I received an invitation to lead a workshop for a social anxiety group in Austin. Most people in the group have problems with thinking of how to start conversations, how to deal with anxiety that keeps them from starting conversations with people they don't know well, and how to keep a conversation going. My idea is to take some improv principles and apply them to conversations, to give people tools they can use to overcome anxiety and have great conversations. Since I'm still new to this improv stuff, I would love some feedback from all of you about my descriptions and applications of these principles. I'm also very open to suggestions for other improv principles that you think might have relevance to conversations or general interactions.
Anyhow. Here's the principles that I'm thinking of. I've got the descriptions of the principles included so that you could critique my descriptions and offer suggestions for how they could be better explained to non-improv people.
"Yes, and!" A key improv principle is "Yes, and!" It's the idea that, in an improv scene, you should always accept the ideas that the other actors bring into the scene (that's the "Yes") and build on those ideas (that's the "And). Often in improv you will have an idea in your head of how the scene will go, and it's difficult to let that go when another actor does something that contradicts the idea in your head. But good improv comes when you are willing to drop your plan and simply react to your partner, because what you can create together is always better than what you can create alone.

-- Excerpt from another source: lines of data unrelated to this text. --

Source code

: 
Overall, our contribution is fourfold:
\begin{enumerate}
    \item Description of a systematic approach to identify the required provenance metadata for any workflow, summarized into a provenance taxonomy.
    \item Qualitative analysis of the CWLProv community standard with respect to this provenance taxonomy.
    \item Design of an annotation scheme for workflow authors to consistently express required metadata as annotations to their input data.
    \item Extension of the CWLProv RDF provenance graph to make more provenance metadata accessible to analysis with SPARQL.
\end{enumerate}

Similarly, in conversation, you might have a plan in your mind for how the conversation will go. You might have something you really want to talk about, or you might have developed a plan ahead of time so that you felt comfortable in the conversation. But by practicing the principle of "Yes, and!" you will how to drop your plan and react to what your partner brings to the conversation. Not only will this help you have smoother, more natural conversations, but it will give you a tool to use in conversations where you don't know what to say next or how to keep the conversation going.
"Detail/Emotion" This idea comes from an improv warmup game. In the game, you tell a partner a story from your past. The story is supposed to be a "rich" memory--something with lots of details and lots of emotional significance for you. Then, at any point, your partner can interrupt you and say "Detail!" or "Emotion!". If they say "Detail", then you must go into continuing detail of the part of the story you were just telling. So if you say "I would always ride my bike to school" and they say "Detail!" you need to talk about the color of the bike, what you passed on your bike route, where you bought the bike, etc--all of the different details about that experience. You keep describing details until you completely run out of details or your partner says "Ok", at which point you continue with your story.

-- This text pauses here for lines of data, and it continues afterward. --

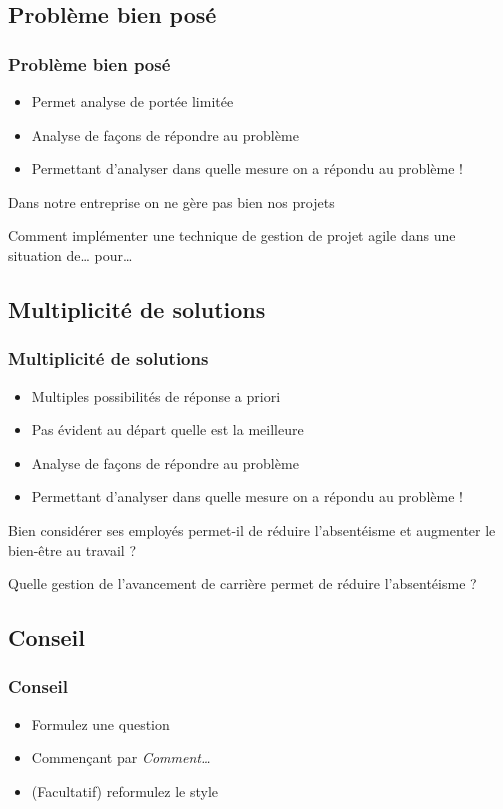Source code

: \documentclass[french]{beamer}
\begin{document}
\subsection{Problème bien posé}
\begin{frame}
	\frametitle{Problème bien posé}
	\begin{itemize}
		\item Permet analyse de portée limitée
		\item Analyse de façons de répondre au problème
		\item Permettant d’analyser dans quelle mesure on a répondu au problème !
	\end{itemize}
	\begin{example}
		Dans notre entreprise on ne gère pas bien nos projets
	\end{example}
	\begin{example}
		Comment implémenter une technique de gestion de projet agile dans une situation de… pour…
	\end{example}
\end{frame}

\subsection{Multiplicité de solutions}
\begin{frame}
	\frametitle{Multiplicité de solutions}
	\begin{itemize}
		\item Multiples possibilités de réponse a priori
		\item Pas évident au départ quelle est la meilleure
		\item Analyse de façons de répondre au problème
		\item Permettant d’analyser dans quelle mesure on a répondu au problème !
	\end{itemize}
	\begin{example}
		Bien considérer ses employés permet-il de réduire l’absentéisme et augmenter le bien-être au travail ?
	\end{example}
	\begin{example}
		Quelle gestion de l’avancement de carrière permet de réduire l’absentéisme ?
	\end{example}
\end{frame}

\subsection{Conseil}
\begin{frame}
	\frametitle{Conseil}
	\begin{itemize}
		\item Formulez une question
		\item Commençant par \emph{Comment…}
		\item (Facultatif) reformulez le style
	\end{itemize}
\end{frame}
\end{document}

If you say "Emotion", the same thing happens. You have to talk about how riding your bike made you feel, the sense of freedom you got when you rode it, etc.
In conversation, emotion/detail works as an easy-to-remember tool you can use to keep a conversation going or to deepen a conversation. Basically, when you're not sure what to say next in a conversation, just use an emotion question or a detail question. Let's say someone just mentioned that they recently returned from a trip to Italy. You're not sure what to say next, so you remember "Emotion/detail". You might ask an emotion question like "How did it feel to be in Italy for the first time?" or a detail question like "Tell me more about the museum you visited."
"Can I have a suggestion from the audience?"
Starting improv scenes is hard, so often improv actors will begin a scene with a suggestion from the audience. This might be a suggestion for the location, the characters, or an emotion. Whatever it is, it serves as an inspiration for the rest of the scene.
Similarly, starting conversations is hard, but by using a suggestion from the environment, you can get ideas for great conversation-opening questions.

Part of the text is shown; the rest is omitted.